* Required work:
Would you please restate all of the entries exactly, apart from the pictures?

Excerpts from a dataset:
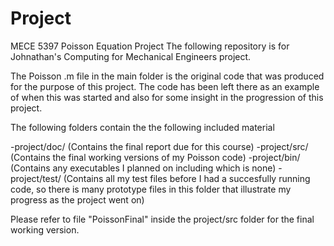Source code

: # Project
MECE 5397 Poisson Equation Project
The following repository is for Johnathan's Computing for Mechanical Engineers project. 

The Poisson .m file in the main folder is the original code that was produced for the purpose of this project. The code has been left there as an example of when this was started and also for some insight in the progression of this project. 

The following folders contain the the following included material

-project/doc/    (Contains the final report due for this course)
-project/src/    (Contains the final working versions of my Poisson code)
-project/bin/    (Contains any executables I planned on including which is none)
-project/test/   (Contains all my test files before I had a succesfully running code, so there is many prototype files in this folder that                   illustrate my progress as the project went on)


Please refer to file "PoissonFinal" inside the project/src folder for the final working version.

* Solution below:
Source code

: # Project
MECE 5397 Poisson Equation Project
The following repository is for Johnathan's Computing for Mechanical Engineers project. 

The Poisson .m file in the main folder is the original code that was produced for the purpose of this project. The code has been left there as an example of when this was started and also for some insight in the progression of this project. 

The following folders contain the the following included material

-project/doc/    (Contains the final report due for this course)
-project/src/    (Contains the final working versions of my Poisson code)
-project/bin/    (Contains any executables I planned on including which is none)
-project/test/   (Contains all my test files before I had a succesfully running code, so there is many prototype files in this folder that                   illustrate my progress as the project went on)


Please refer to file "PoissonFinal" inside the project/src folder for the final working version.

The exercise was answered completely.